Required work: The reply must reproduce each line below exactly.

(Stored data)
++++++++++

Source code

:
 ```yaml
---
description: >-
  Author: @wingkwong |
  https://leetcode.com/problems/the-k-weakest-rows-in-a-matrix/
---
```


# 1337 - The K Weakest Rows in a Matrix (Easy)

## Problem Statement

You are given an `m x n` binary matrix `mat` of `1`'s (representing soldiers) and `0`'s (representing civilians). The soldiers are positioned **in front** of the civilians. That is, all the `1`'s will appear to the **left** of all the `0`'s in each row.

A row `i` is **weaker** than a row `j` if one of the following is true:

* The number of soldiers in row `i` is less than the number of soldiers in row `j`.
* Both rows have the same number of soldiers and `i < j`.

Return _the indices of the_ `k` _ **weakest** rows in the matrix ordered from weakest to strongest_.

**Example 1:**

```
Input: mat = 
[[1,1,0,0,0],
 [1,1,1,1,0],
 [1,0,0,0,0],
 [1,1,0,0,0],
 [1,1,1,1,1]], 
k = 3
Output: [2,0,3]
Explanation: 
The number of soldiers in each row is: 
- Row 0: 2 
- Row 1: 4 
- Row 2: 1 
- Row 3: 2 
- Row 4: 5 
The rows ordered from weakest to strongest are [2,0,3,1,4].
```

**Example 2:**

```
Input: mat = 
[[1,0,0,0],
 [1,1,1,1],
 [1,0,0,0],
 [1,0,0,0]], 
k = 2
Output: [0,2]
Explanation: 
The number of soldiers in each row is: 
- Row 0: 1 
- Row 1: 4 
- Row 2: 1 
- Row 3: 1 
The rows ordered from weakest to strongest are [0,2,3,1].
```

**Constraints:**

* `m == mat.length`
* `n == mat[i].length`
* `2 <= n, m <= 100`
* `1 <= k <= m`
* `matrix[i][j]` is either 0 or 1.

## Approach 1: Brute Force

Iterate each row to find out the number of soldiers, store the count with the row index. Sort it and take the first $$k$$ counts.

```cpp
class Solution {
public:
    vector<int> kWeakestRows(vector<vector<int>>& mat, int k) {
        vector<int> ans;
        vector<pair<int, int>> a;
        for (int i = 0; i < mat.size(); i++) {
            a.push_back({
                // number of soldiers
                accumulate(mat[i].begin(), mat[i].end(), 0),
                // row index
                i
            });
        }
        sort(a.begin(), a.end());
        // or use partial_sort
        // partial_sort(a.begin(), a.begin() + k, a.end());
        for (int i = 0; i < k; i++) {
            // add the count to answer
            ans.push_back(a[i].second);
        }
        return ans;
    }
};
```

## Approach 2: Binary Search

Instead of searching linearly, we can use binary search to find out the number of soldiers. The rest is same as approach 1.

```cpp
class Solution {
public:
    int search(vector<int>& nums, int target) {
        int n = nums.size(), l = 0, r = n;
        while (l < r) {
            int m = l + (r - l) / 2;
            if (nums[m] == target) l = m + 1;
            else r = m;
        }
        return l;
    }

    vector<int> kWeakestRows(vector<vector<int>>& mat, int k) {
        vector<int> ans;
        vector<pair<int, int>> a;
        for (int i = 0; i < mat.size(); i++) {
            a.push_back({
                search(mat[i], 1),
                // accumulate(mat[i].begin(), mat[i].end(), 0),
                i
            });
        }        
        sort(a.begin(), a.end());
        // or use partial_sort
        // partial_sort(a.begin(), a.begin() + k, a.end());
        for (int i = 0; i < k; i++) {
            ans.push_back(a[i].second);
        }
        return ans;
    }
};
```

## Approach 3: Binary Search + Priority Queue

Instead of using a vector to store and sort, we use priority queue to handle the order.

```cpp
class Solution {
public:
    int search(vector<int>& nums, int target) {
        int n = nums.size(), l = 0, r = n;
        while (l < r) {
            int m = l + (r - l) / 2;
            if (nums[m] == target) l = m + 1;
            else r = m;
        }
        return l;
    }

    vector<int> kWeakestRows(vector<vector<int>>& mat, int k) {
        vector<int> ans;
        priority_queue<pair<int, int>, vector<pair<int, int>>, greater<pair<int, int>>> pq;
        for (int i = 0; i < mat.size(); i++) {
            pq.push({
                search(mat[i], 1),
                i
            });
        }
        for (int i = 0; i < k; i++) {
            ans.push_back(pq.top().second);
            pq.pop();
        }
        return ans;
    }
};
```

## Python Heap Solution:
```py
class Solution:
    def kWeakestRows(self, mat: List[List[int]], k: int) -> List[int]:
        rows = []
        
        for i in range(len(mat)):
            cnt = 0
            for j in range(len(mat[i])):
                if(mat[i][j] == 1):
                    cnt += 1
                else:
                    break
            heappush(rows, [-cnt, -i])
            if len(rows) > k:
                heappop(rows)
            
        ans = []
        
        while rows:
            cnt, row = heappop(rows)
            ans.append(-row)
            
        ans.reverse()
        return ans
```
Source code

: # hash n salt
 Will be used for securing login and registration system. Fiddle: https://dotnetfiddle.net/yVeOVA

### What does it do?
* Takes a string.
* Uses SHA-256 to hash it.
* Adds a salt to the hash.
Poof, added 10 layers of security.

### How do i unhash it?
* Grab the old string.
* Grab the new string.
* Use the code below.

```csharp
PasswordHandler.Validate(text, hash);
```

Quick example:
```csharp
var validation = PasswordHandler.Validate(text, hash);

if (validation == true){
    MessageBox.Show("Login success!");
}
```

++++++++++

Worked solution:
Source code

:
 ```yaml
---
description: >-
  Author: @wingkwong |
  https://leetcode.com/problems/the-k-weakest-rows-in-a-matrix/
---
```


# 1337 - The K Weakest Rows in a Matrix (Easy)

## Problem Statement

You are given an `m x n` binary matrix `mat` of `1`'s (representing soldiers) and `0`'s (representing civilians). The soldiers are positioned **in front** of the civilians. That is, all the `1`'s will appear to the **left** of all the `0`'s in each row.

A row `i` is **weaker** than a row `j` if one of the following is true:

* The number of soldiers in row `i` is less than the number of soldiers in row `j`.
* Both rows have the same number of soldiers and `i < j`.

Return _the indices of the_ `k` _ **weakest** rows in the matrix ordered from weakest to strongest_.

**Example 1:**

```
Input: mat = 
[[1,1,0,0,0],
 [1,1,1,1,0],
 [1,0,0,0,0],
 [1,1,0,0,0],
 [1,1,1,1,1]], 
k = 3
Output: [2,0,3]
Explanation: 
The number of soldiers in each row is: 
- Row 0: 2 
- Row 1: 4 
- Row 2: 1 
- Row 3: 2 
- Row 4: 5 
The rows ordered from weakest to strongest are [2,0,3,1,4].
```

**Example 2:**

```
Input: mat = 
[[1,0,0,0],
 [1,1,1,1],
 [1,0,0,0],
 [1,0,0,0]], 
k = 2
Output: [0,2]
Explanation: 
The number of soldiers in each row is: 
- Row 0: 1 
- Row 1: 4 
- Row 2: 1 
- Row 3: 1 
The rows ordered from weakest to strongest are [0,2,3,1].
```

**Constraints:**

* `m == mat.length`
* `n == mat[i].length`
* `2 <= n, m <= 100`
* `1 <= k <= m`
* `matrix[i][j]` is either 0 or 1.

## Approach 1: Brute Force

Iterate each row to find out the number of soldiers, store the count with the row index. Sort it and take the first $$k$$ counts.

```cpp
class Solution {
public:
    vector<int> kWeakestRows(vector<vector<int>>& mat, int k) {
        vector<int> ans;
        vector<pair<int, int>> a;
        for (int i = 0; i < mat.size(); i++) {
            a.push_back({
                // number of soldiers
                accumulate(mat[i].begin(), mat[i].end(), 0),
                // row index
                i
            });
        }
        sort(a.begin(), a.end());
        // or use partial_sort
        // partial_sort(a.begin(), a.begin() + k, a.end());
        for (int i = 0; i < k; i++) {
            // add the count to answer
            ans.push_back(a[i].second);
        }
        return ans;
    }
};
```

## Approach 2: Binary Search

Instead of searching linearly, we can use binary search to find out the number of soldiers. The rest is same as approach 1.

```cpp
class Solution {
public:
    int search(vector<int>& nums, int target) {
        int n = nums.size(), l = 0, r = n;
        while (l < r) {
            int m = l + (r - l) / 2;
            if (nums[m] == target) l = m + 1;
            else r = m;
        }
        return l;
    }

    vector<int> kWeakestRows(vector<vector<int>>& mat, int k) {
        vector<int> ans;
        vector<pair<int, int>> a;
        for (int i = 0; i < mat.size(); i++) {
            a.push_back({
                search(mat[i], 1),
                // accumulate(mat[i].begin(), mat[i].end(), 0),
                i
            });
        }        
        sort(a.begin(), a.end());
        // or use partial_sort
        // partial_sort(a.begin(), a.begin() + k, a.end());
        for (int i = 0; i < k; i++) {
            ans.push_back(a[i].second);
        }
        return ans;
    }
};
```

## Approach 3: Binary Search + Priority Queue

Instead of using a vector to store and sort, we use priority queue to handle the order.

```cpp
class Solution {
public:
    int search(vector<int>& nums, int target) {
        int n = nums.size(), l = 0, r = n;
        while (l < r) {
            int m = l + (r - l) / 2;
            if (nums[m] == target) l = m + 1;
            else r = m;
        }
        return l;
    }

    vector<int> kWeakestRows(vector<vector<int>>& mat, int k) {
        vector<int> ans;
        priority_queue<pair<int, int>, vector<pair<int, int>>, greater<pair<int, int>>> pq;
        for (int i = 0; i < mat.size(); i++) {
            pq.push({
                search(mat[i], 1),
                i
            });
        }
        for (int i = 0; i < k; i++) {
            ans.push_back(pq.top().second);
            pq.pop();
        }
        return ans;
    }
};
```

## Python Heap Solution:
```py
class Solution:
    def kWeakestRows(self, mat: List[List[int]], k: int) -> List[int]:
        rows = []
        
        for i in range(len(mat)):
            cnt = 0
            for j in range(len(mat[i])):
                if(mat[i][j] == 1):
                    cnt += 1
                else:
                    break
            heappush(rows, [-cnt, -i])
            if len(rows) > k:
                heappop(rows)
            
        ans = []
        
        while rows:
            cnt, row = heappop(rows)
            ans.append(-row)
            
        ans.reverse()
        return ans
```
Source code

: # hash n salt
 Will be used for securing login and registration system. Fiddle: https://dotnetfiddle.net/yVeOVA

### What does it do?
* Takes a string.
* Uses SHA-256 to hash it.
* Adds a salt to the hash.
Poof, added 10 layers of security.

### How do i unhash it?
* Grab the old string.
* Grab the new string.
* Use the code below.

```csharp
PasswordHandler.Validate(text, hash);
```

Quick example:
```csharp
var validation = PasswordHandler.Validate(text, hash);

if (validation == true){
    MessageBox.Show("Login success!");
}
```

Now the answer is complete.